(What you need to do)
Start to finish, print the data below exactly, without the images.

(Records for processing)
────────────────────────────────────────
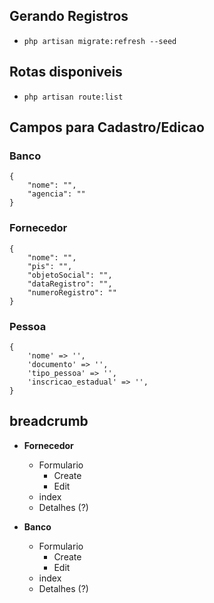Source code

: 
## Gerando Registros

 - `php artisan migrate:refresh --seed`


## Rotas disponiveis

- `php artisan route:list`

## Campos para Cadastro/Edicao
### Banco

    {
	    "nome": "",
	    "agencia": ""
    }

### Fornecedor

    {
        "nome": "",
        "pis": "",
        "objetoSocial": "",
        "dataRegistro": "",
        "numeroRegistro": ""
    }

### Pessoa

    {
        'nome' => '',
        'documento' => '',
        'tipo_pessoa' => '',
        'inscricao_estadual' => '',
    }

## breadcrumb

- **Fornecedor**
    - Formulario
        - Create
        - Edit
    - index
    - Detalhes (?)

- **Banco**
    - Formulario
        - Create
        - Edit
    - index
    - Detalhes (?)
────────────────────────────────────────
(Finished exercise)
Source code

: 
## Gerando Registros

 - `php artisan migrate:refresh --seed`


## Rotas disponiveis

- `php artisan route:list`

## Campos para Cadastro/Edicao
### Banco

    {
	    "nome": "",
	    "agencia": ""
    }

### Fornecedor

    {
        "nome": "",
        "pis": "",
        "objetoSocial": "",
        "dataRegistro": "",
        "numeroRegistro": ""
    }

### Pessoa

    {
        'nome' => '',
        'documento' => '',
        'tipo_pessoa' => '',
        'inscricao_estadual' => '',
    }

## breadcrumb

- **Fornecedor**
    - Formulario
        - Create
        - Edit
    - index
    - Detalhes (?)

- **Banco**
    - Formulario
        - Create
        - Edit
    - index
    - Detalhes (?)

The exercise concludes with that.